Now I can place my sniffer away from the car, in a position where it can easily receive the car key signal on the same frequency I'm jamming.

I feel like this variation of the attack is a bit more realistic, generalized and way easier to carry out automatically or by an attacker in real time. The only reason I feel this way is because to carry out a RolllJam attack, extensive research and tests on the exact car model are to be carried out before an attack can be attempted in real life, while requirements can be more lax in a RollDumb attack since you'd only need to figure out the key fob frequency.

Demo and conclusions

Now that I've explained how the whole attack works, a demo is mandatory:

Needless to say that when the car opens it's incredibly satisfactory.

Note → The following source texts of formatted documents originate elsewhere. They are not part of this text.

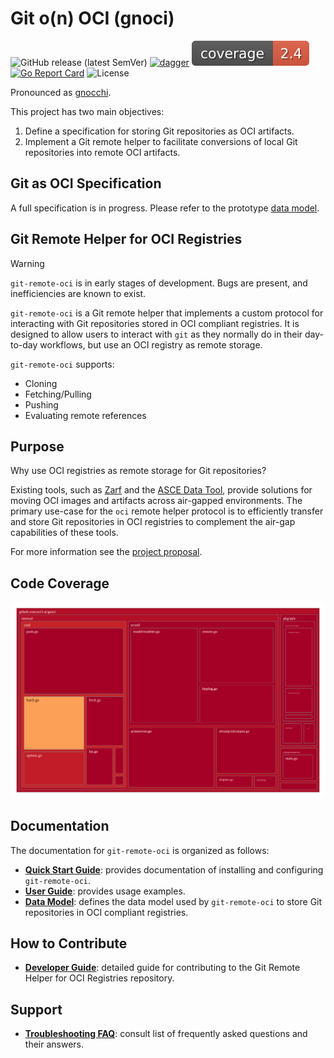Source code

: # Git o(n) OCI (gnoci)

![GitHub release (latest SemVer)](https://img.shields.io/github/v/release/act3-ai/gnoci)
[![dagger](https://github.com/act3-ai/gnoci/actions/workflows/github-actions.yaml/badge.svg)](https://github.com/act3-ai/gnoci/actions/workflows/github-actions.yaml)
![Coverage](docs/figures/badges/coverage.svg)
[![Go Report Card](https://goreportcard.com/badge/github.com/act3-ai/gnoci)](https://goreportcard.com/report/github.com/act3-ai/gnoci)
![License](https://img.shields.io/github/license/act3-ai/gnoci)

Pronounced as [gnocchi](https://www.merriam-webster.com/dictionary/gnocchi).

This project has two main objectives:

1. Define a specification for storing Git repositories as OCI artifacts.
2. Implement a Git remote helper to facilitate conversions of local Git repositories into remote OCI artifacts.

## Git as OCI Specification

A full specification is in progress. Please refer to the prototype [data model](docs/design/oci-data-model.md).

## Git Remote Helper for OCI Registries

> [!WARNING]
> `git-remote-oci` is in early stages of development. Bugs are present, and inefficiencies are known to exist.

`git-remote-oci` is a Git remote helper that implements a custom protocol for interacting with Git repositories stored in OCI compliant registries. It is designed to allow users to interact with `git` as they normally do in their day-to-day workflows, but use an OCI registry as remote storage.

`git-remote-oci` supports:

- Cloning
- Fetching/Pulling
- Pushing
- Evaluating remote references

## Purpose

Why use OCI registries as remote storage for Git repositories?

Existing tools, such as [Zarf](https://zarf.dev/) and the [ASCE Data Tool](https://github.com/act3-ai/data-tool), provide solutions for moving OCI images and artifacts across air-gapped environments. The primary use-case for the `oci` remote helper protocol is to efficiently transfer and store Git repositories in OCI registries to complement the air-gap capabilities of these tools.

For more information see the [project proposal](./docs/proposal/proposal.md).

## Code Coverage

![Coverage](docs/figures/badges/coverage-treemap.svg)

## Documentation

The documentation for `git-remote-oci` is organized as follows:

- **[Quick Start Guide](docs/quick-start-guide.md)**: provides documentation of installing and configuring `git-remote-oci`.
- **[User Guide](docs/user-guide.md)**: provides usage examples.
- **[Data Model](docs/design/oci-data-model.md)**: defines the data model used by `git-remote-oci` to store Git repositories in OCI compliant registries.

## How to Contribute

- **[Developer Guide](docs/developer-guide.md)**: detailed guide for contributing to the Git Remote Helper for OCI Registries repository.

## Support

- **[Troubleshooting FAQ](docs/troubleshooting-faq.md)**: consult list of frequently asked questions and their answers.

Well, that said, it's been fun experimenting with opening cars, I've attempted this technique on multiple vehicles and I have to say that once you get a good grasp of it, it's easily reproducible and effective (or at least it was in my country since most, if not all the key fobs work at 433.92 MHz). A basic knowledge of radio transmissions is required, but I have to say good tools also play a big role in these types of attack.

Now you know how to hack your car open, thanks for reading!